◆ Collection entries
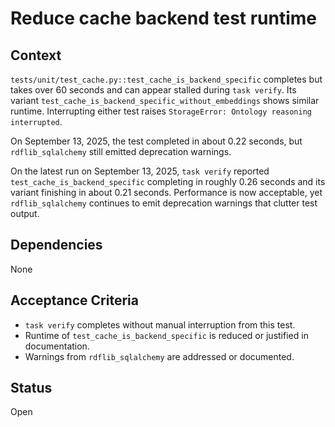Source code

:# Reduce cache backend test runtime

## Context
`tests/unit/test_cache.py::test_cache_is_backend_specific` completes but takes
over 60 seconds and can appear stalled during `task verify`. Its variant
`test_cache_is_backend_specific_without_embeddings` shows similar runtime.
Interrupting either test raises `StorageError: Ontology reasoning interrupted`.

On September 13, 2025, the test completed in about 0.22 seconds, but
`rdflib_sqlalchemy` still emitted deprecation warnings.

On the latest run on September 13, 2025, `task verify` reported
`test_cache_is_backend_specific` completing in roughly 0.26 seconds and its
variant finishing in about 0.21 seconds. Performance is now acceptable, yet
`rdflib_sqlalchemy` continues to emit deprecation warnings that clutter test
output.

## Dependencies
None

## Acceptance Criteria
- `task verify` completes without manual interruption from this test.
- Runtime of `test_cache_is_backend_specific` is reduced or justified in documentation.
- Warnings from `rdflib_sqlalchemy` are addressed or documented.

## Status
Open
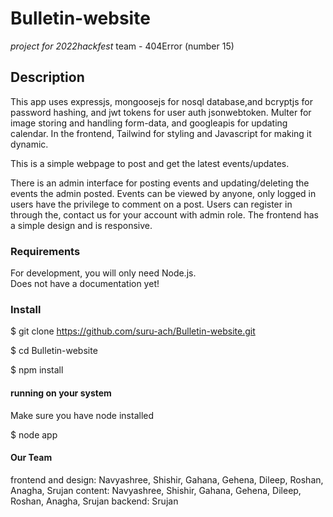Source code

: 
#  Bulletin-website

_project for 2022hackfest_
team - 404Error (number 15)

## Description

This app uses expressjs, mongoosejs for nosql database,and bcryptjs for password hashing, and jwt tokens for user auth jsonwebtoken. Multer for image storing and handling form-data, and googleapis for updating calendar. In the frontend, Tailwind for styling and Javascript for making it dynamic.

This is a simple webpage to post and get the latest events/updates.

There is an admin interface for posting events and updating/deleting the events the admin posted. Events can be viewed by anyone, only logged in users have the privilege to comment on a post. Users can register in through the, contact us for your account with admin role. The frontend has a simple design and is responsive.

###  Requirements

For development, you will only need Node.js.  
Does not have a documentation yet!
  
###  Install
 
$ git clone https://github.com/suru-ach/Bulletin-website.git

$ cd Bulletin-website

$ npm install

#### running on your system

Make sure you have node installed

$ node app

#### Our Team
frontend and design: Navyashree, Shishir, Gahana, Gehena, Dileep, Roshan, Anagha, Srujan
content: Navyashree, Shishir, Gahana, Gehena, Dileep, Roshan, Anagha, Srujan
backend: Srujan
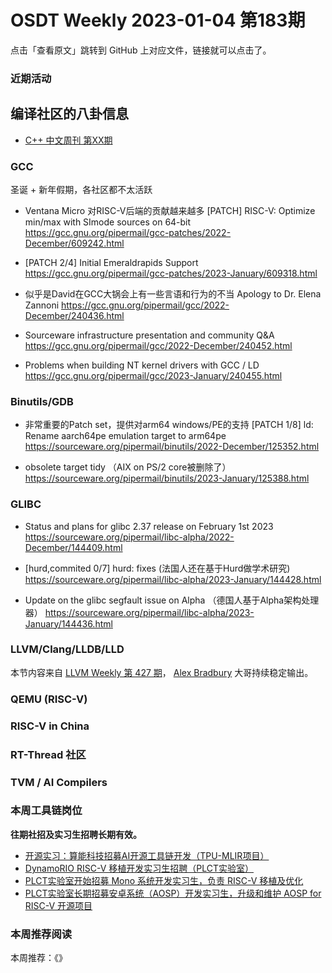 # OSDT Weekly 2023-01-04 第183期

点击「查看原文」跳转到 GitHub 上对应文件，链接就可以点击了。

### 近期活动

## 编译社区的八卦信息

- [C++ 中文周刊 第XX期]()

### GCC

圣诞 + 新年假期，各社区都不太活跃

- Ventana Micro 对RISC-V后端的贡献越来越多
  [PATCH] RISC-V: Optimize min/max with SImode sources on 64-bit
  https://gcc.gnu.org/pipermail/gcc-patches/2022-December/609242.html

- [PATCH 2/4] Initial Emeraldrapids Support
  https://gcc.gnu.org/pipermail/gcc-patches/2023-January/609318.html

- 似乎是David在GCC大锅会上有一些言语和行为的不当
  Apology to Dr. Elena Zannoni
  https://gcc.gnu.org/pipermail/gcc/2022-December/240436.html

- Sourceware infrastructure presentation and community Q&A
  https://gcc.gnu.org/pipermail/gcc/2022-December/240452.html

- Problems when building NT kernel drivers with GCC / LD
  https://gcc.gnu.org/pipermail/gcc/2023-January/240455.html

### Binutils/GDB

- 非常重要的Patch set，提供对arm64 windows/PE的支持
  [PATCH 1/8] ld: Rename aarch64pe emulation target to arm64pe
  https://sourceware.org/pipermail/binutils/2022-December/125352.html

- obsolete target tidy （AIX on PS/2 core被删除了）
  https://sourceware.org/pipermail/binutils/2023-January/125388.html

### GLIBC

- Status and plans for glibc 2.37 release on February 1st 2023
  https://sourceware.org/pipermail/libc-alpha/2022-December/144409.html

- [hurd,commited 0/7] hurd: fixes (法国人还在基于Hurd做学术研究)
   https://sourceware.org/pipermail/libc-alpha/2023-January/144428.html

- Update on the glibc segfault issue on Alpha （德国人基于Alpha架构处理器）
  https://sourceware.org/pipermail/libc-alpha/2023-January/144436.html

### LLVM/Clang/LLDB/LLD

本节内容来自 [LLVM Weekly 第 427 期](http://llvmweekly.org/issue/427)，
[Alex Bradbury](https://www.linkedin.com/in/alex-bradbury/) 大哥持续稳定输出。

### QEMU (RISC-V)

### RISC-V in China

### RT-Thread 社区

### TVM / AI Compilers

### 本周工具链岗位

**往期社招及实习生招聘长期有效。**

- [开源实习：算能科技招募AI开源工具链开发（TPU-MLIR项目）](https://mp.weixin.qq.com/s/IBJh0ip4k11PzIMZecsWSw)
- [DynamoRIO RISC-V 移植开发实习生招聘（PLCT实验室）](https://mp.weixin.qq.com/s/J_5TjT6DOqeOXJXQI5VQxw)
- [PLCT实验室开始招募 Mono 系统开发实习生，负责 RISC-V 移植及优化](https://mp.weixin.qq.com/s/whEW7Hay1jIP1tBzIPay1A)
- [PLCT实验室长期招募安卓系统（AOSP）开发实习生，升级和维护 AOSP for RISC-V 开源项目](https://mp.weixin.qq.com/s/dJP2cEB1nex2inR5c-cJog)


### 本周推荐阅读

本周推荐：《》
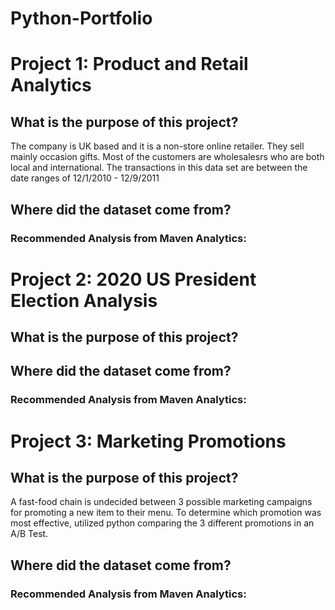 # Python-Portfolio


# Project 1: Product and Retail Analytics

## What is the purpose of this project? 
The company is UK based and it is a non-store online retailer. They sell mainly occasion gifts. Most of the customers are wholesalesrs who are both local and international. The transactions in this data set are between the date ranges of 12/1/2010 - 12/9/2011

## Where did the dataset come from?

### Recommended Analysis from Maven Analytics:

# Project 2: 2020 US President Election Analysis

## What is the purpose of this project? 


## Where did the dataset come from?


### Recommended Analysis from Maven Analytics:



# Project 3: Marketing Promotions

## What is the purpose of this project? 
A fast-food chain is undecided between 3 possible marketing campaigns for promoting a new item to their menu. To determine which promotion was most effective, utilized python comparing the 3 different promotions in an A/B Test.

## Where did the dataset come from?


### Recommended Analysis from Maven Analytics:
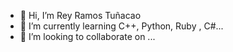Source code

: - 👋 Hi, I’m Rey Ramos Tuñacao
- 🌱 I’m currently learning C++, Python, Ruby , C#...
- 💞️ I’m looking to collaborate on ...

<!---
Currently working on project Stay tuned
--->
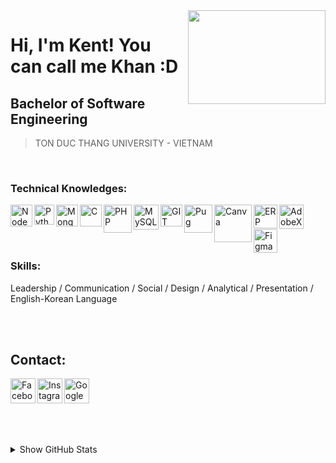 <img width="220" height="150" src="https://gigarettes.com/c/49-tm_home_default/kent.jpg" align="right" />

# Hi, I'm Kent! You can call me Khan :D
## Bachelor of Software Engineering
> TON DUC THANG UNIVERSITY - VIETNAM

<br />

### Technical Knowledges:
<img align="left" alt="NodeJS" width="35px" src="https://hoctapit.com/wp-content/uploads/2018/01/nodejs-logo-e1497443346889.png" />
<img align="left" alt="Python" width="32px" src="https://upload.wikimedia.org/wikipedia/commons/thumb/c/c3/Python-logo-notext.svg/768px-Python-logo-notext.svg.png" />
<img align="left" alt="MongoDB" width="35px" src="https://img.icons8.com/color/452/mongodb.png" />
<img align="left" alt="C" width="35px" src="https://www.techbaz.org/Course/img/c-logo.png" />
<img align="left" alt="PHP" width="45px" src="https://pngimg.com/uploads/php/php_PNG43.png" />
<img align="left" alt="MySQL" width="40px" src="https://portal.cloudclusters.io/media/product_logo/MySQL.png" />
<img align="left" alt="GIT" width="35px" src="https://upload.wikimedia.org/wikipedia/commons/thumb/3/3f/Git_icon.svg/1024px-Git_icon.svg.png" />
<img align="left" alt="Pug" width="45px" src="https://res.cloudinary.com/practicaldev/image/fetch/s--Rr7K5gOm--/c_limit%2Cf_auto%2Cfl_progressive%2Cq_auto%2Cw_880/https://dbalas.gallerycdn.vsassets.io/extensions/dbalas/vscode-html2pug/0.0.2/1532242577062/Microsoft.VisualStudio.Services.Icons.Default" />
<img align="left" alt="Canva" width="60px" src="https://1000logos.net/wp-content/uploads/2020/02/Canva-logo.png" />
<img align="left" alt="ERP" width="38px" src="https://icon-library.com/images/erp-system-icon/erp-system-icon-9.jpg" />
<img align="left" alt="AdobeXD" width="39px" src="https://upload.wikimedia.org/wikipedia/commons/thumb/c/c2/Adobe_XD_CC_icon.svg/1200px-Adobe_XD_CC_icon.svg.png" />
<img align="left" alt="Figma" width="38px" src="https://cdn.iconscout.com/icon/free/png-256/figma-2296071-1912030.png" />

<br />

<br /><br />

### Skills:
Leadership / Communication / Social / Design / Analytical / Presentation / English-Korean Language

<br /><br />

## Contact:

[<img align="left" alt="Facebook" width="40px" src="https://upload.wikimedia.org/wikipedia/commons/thumb/5/51/Facebook_f_logo_%282019%29.svg/1365px-Facebook_f_logo_%282019%29.svg.png" />][facebook]
[<img align="left" alt="Instagram" width="40px" src="https://www.edigitalagency.com.au/wp-content/uploads/instagram-logo-svg-vector-for-print.svg" />][instagram]
[<img align="left" alt="Google" width="40px" src="https://icons-for-free.com/iconfiles/png/512/google-1320568243143037383.png" />][google]


<br /><br /><br />
---
<details>
  <summary>Show GitHub Stats</summary>
  <img align="left" alt="My Github Stats" src="https://github-readme-stats.vercel.app/api?username=ToVinhKhang&count_private=true&include_all_commits=true&theme=radical" />
</details>

[facebook]: https://www.facebook.com/VinceKent1996/
[instagram]: https://www.instagram.com/vkent_/
[google]: https://sites.google.com/view/vkent/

◆ WHAT THE TASK ASKS
From the line holding "https://gcc.gnu.org/pipermail/gcc/2022-December/240436.html" to the line holding "### QEMU (RISC-V)", inclusive, restate each line above exactly as written.

◆ SOLVED PROBLEM
  https://gcc.gnu.org/pipermail/gcc/2022-December/240436.html

- Sourceware infrastructure presentation and community Q&A
  https://gcc.gnu.org/pipermail/gcc/2022-December/240452.html

- Problems when building NT kernel drivers with GCC / LD
  https://gcc.gnu.org/pipermail/gcc/2023-January/240455.html

### Binutils/GDB

- 非常重要的Patch set，提供对arm64 windows/PE的支持
  [PATCH 1/8] ld: Rename aarch64pe emulation target to arm64pe
  https://sourceware.org/pipermail/binutils/2022-December/125352.html

- obsolete target tidy （AIX on PS/2 core被删除了）
  https://sourceware.org/pipermail/binutils/2023-January/125388.html

### GLIBC

- Status and plans for glibc 2.37 release on February 1st 2023
  https://sourceware.org/pipermail/libc-alpha/2022-December/144409.html

- [hurd,commited 0/7] hurd: fixes (法国人还在基于Hurd做学术研究)
   https://sourceware.org/pipermail/libc-alpha/2023-January/144428.html

- Update on the glibc segfault issue on Alpha （德国人基于Alpha架构处理器）
  https://sourceware.org/pipermail/libc-alpha/2023-January/144436.html

### LLVM/Clang/LLDB/LLD

本节内容来自 [LLVM Weekly 第 427 期](http://llvmweekly.org/issue/427)，
[Alex Bradbury](https://www.linkedin.com/in/alex-bradbury/) 大哥持续稳定输出。

### QEMU (RISC-V)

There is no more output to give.